■ Task requirements ■
Using the data below, return the stretch from the line that contains "aan de samenwerkopdrachten." through the line that contains "## 3.3 Checkups (alleen Fulltime)", both included, exactly as it stands and nothing beyond it.

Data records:

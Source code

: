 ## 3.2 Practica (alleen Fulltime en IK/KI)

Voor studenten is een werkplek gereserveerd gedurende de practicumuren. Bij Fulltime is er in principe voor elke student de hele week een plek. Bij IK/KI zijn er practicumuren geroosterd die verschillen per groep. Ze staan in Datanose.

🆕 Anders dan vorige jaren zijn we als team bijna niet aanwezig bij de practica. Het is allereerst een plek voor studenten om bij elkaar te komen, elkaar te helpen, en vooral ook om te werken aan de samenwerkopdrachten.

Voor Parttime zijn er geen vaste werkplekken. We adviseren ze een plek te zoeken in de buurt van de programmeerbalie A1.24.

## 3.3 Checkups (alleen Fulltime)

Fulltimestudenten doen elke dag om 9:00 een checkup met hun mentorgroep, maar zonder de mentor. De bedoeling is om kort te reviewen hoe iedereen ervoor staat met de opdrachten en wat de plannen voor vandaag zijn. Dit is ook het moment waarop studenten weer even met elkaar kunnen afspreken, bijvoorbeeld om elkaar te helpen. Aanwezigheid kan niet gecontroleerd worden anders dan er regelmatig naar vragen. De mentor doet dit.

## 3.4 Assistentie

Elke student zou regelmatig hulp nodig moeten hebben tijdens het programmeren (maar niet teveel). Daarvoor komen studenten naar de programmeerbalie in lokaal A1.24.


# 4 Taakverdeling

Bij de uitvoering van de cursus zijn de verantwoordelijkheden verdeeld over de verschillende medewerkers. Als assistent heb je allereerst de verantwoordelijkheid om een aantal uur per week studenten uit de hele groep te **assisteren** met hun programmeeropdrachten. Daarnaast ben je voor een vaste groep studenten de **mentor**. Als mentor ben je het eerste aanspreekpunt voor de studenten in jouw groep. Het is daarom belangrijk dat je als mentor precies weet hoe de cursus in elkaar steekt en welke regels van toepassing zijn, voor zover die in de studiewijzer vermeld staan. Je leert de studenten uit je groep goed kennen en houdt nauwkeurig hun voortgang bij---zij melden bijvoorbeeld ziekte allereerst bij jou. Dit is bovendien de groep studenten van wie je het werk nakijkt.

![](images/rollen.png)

■ Result for this task ■
🆕 Anders dan vorige jaren zijn we als team bijna niet aanwezig bij de practica. Het is allereerst een plek voor studenten om bij elkaar te komen, elkaar te helpen, en vooral ook om te werken aan de samenwerkopdrachten.

Voor Parttime zijn er geen vaste werkplekken. We adviseren ze een plek te zoeken in de buurt van de programmeerbalie A1.24.

## 3.3 Checkups (alleen Fulltime)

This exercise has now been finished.